Under the ACA, people who are undocumented are not only ineligible for federal subsidies but also ineligible to enroll in full-cost plans through the Marketplace. However, the provision prohibiting enrollment (Section 1312(f)(3) of the ACA) is among those that can be waived under Section 1332. Washington proposes to do this beginning in 2024.
This provision is part of Washington’s broader Marketplace reform and state subsidy agenda. In 2021, Washington launched new options in Washington Healthplanfinder by introducing its Cascade Care Plans. There are two types of Cascade Care Plans: standardized-benefit Cascade Plans and Cascade Select Plans, which are public-option-style standardized plans with provider reimbursement limits. Starting in 2023, state subsidies called Cascade Care Savings will subsidize Washington residents with incomes at or below 250% of the FPL who purchase gold or silver Cascade Care Plans and meet certain other eligibility requirements. Because these subsidies are only available for enrollment in Cascade Care Plans, undocumented immigrants would be denied state subsidies without approval of this waiver. The state subsidy amount is expected to depend in part on whether a person is eligible for federal subsidies, with higher state subsidies for those ineligible for federal subsidies. The state earmarked $5 million for those ineligible for advance payments of the premium tax credit. The exact amount of enrollees’ subsidies is yet to be determined, pending the expiration or extension of the American Rescue Plan’s premium tax credit enhancements. But even if subsidy enhancements end, people ineligible for federal subsidies, including undocumented immigrants, could see their monthly premiums cut nearly in half.
Other 1332 Waiver Developments
The Biden administration threatened in April to suspend Georgia’s waiver to exit the federally facilitated Marketplace (HealthCare.gov) without creating a state-based Marketplace, unless the state takes certain corrective actions. To comply with the administration’s request, Georgia must submit a plan by July 28 to bring its waiver into compliance with the Section 1332 statutory coverage guardrail, which requires the waiver to cover at least as many people as would be covered without it. Alternatively, Georgia can submit a written challenge to the government’s determination.

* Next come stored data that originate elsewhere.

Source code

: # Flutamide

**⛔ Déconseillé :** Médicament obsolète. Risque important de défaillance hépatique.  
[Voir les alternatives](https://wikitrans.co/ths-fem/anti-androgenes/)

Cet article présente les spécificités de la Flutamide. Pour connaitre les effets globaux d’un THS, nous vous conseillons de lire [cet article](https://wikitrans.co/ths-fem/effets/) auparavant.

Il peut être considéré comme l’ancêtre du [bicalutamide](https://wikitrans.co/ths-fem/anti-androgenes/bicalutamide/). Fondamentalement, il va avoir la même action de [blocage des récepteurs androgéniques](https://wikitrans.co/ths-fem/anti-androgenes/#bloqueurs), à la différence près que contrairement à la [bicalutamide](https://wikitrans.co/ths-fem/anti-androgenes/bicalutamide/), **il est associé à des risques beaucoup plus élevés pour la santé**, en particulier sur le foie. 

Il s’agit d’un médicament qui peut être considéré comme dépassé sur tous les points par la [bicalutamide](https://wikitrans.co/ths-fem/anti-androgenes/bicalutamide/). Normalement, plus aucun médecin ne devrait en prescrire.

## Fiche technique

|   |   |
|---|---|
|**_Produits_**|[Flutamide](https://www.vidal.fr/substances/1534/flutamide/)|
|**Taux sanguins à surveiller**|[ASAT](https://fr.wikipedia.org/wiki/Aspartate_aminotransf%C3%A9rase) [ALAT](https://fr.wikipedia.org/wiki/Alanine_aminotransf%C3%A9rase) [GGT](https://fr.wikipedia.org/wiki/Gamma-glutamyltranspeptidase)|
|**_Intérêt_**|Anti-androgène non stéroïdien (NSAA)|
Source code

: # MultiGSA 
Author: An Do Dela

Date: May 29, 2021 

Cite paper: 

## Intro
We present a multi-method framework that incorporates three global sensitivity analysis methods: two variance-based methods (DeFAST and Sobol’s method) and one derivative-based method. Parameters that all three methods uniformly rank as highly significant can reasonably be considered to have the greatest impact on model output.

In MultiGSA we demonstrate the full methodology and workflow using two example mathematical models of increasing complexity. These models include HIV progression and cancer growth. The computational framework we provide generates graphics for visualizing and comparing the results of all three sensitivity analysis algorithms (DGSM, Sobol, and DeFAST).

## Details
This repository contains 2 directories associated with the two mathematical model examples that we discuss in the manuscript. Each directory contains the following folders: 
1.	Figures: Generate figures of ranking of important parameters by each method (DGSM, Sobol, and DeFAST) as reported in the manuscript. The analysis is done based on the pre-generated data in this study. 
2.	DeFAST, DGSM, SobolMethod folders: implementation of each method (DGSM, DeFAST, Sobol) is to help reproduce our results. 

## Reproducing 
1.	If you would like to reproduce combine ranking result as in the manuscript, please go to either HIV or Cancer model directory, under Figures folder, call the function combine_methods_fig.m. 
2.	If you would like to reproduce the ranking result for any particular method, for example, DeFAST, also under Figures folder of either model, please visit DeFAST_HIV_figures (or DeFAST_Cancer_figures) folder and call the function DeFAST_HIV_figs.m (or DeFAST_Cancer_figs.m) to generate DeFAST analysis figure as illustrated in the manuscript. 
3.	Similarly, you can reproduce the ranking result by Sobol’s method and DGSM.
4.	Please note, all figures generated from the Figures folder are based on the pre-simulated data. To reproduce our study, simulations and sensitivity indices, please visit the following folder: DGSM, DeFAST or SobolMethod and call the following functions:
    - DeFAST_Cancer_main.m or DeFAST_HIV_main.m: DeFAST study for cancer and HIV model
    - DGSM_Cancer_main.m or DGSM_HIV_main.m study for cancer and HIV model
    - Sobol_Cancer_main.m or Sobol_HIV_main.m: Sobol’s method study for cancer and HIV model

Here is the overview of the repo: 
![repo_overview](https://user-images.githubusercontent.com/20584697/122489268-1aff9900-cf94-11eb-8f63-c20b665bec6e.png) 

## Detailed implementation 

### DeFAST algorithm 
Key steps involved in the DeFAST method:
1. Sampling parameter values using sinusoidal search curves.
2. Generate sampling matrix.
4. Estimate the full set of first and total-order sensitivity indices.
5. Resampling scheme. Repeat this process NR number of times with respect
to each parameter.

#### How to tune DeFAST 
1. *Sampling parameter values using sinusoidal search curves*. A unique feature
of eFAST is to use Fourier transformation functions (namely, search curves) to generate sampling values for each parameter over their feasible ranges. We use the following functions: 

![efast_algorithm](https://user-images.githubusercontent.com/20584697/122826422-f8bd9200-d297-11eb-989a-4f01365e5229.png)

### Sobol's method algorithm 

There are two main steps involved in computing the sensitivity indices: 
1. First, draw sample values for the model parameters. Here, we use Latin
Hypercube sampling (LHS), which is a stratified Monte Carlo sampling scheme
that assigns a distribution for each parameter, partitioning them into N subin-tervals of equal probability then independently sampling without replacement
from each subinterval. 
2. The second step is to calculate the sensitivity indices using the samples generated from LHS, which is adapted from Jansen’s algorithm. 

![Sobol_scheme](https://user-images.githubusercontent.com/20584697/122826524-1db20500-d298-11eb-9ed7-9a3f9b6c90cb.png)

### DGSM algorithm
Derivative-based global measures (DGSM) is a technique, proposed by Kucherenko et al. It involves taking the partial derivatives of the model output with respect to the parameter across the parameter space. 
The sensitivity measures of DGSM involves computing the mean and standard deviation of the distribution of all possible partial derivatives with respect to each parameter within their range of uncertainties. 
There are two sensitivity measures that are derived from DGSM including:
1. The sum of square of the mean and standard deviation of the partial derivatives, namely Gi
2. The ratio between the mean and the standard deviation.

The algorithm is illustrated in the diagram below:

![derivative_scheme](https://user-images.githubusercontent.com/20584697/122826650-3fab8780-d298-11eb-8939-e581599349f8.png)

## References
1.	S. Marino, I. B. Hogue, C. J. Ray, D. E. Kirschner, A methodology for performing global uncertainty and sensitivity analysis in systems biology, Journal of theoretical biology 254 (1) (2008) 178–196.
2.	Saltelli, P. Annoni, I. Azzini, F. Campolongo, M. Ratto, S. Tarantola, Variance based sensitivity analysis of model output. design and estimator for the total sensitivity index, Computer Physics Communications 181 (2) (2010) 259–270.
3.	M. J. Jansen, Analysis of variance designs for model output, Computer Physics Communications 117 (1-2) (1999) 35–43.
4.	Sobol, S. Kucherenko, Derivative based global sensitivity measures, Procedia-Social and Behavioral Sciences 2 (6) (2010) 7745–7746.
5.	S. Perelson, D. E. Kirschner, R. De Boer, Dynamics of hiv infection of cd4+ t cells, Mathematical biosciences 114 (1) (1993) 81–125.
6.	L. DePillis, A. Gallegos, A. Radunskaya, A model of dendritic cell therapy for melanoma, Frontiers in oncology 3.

Reinsurance waivers have also seen federal action. Maine’s application to claim reinsurance pass-through savings in a combined individual and small-group market is pending approval, with its federal public comment period concluding in April. In addition, several states have had their reinsurance pass-through amounts recalculated to account for the increased federal subsidies available in 2021 through the American Rescue Plan.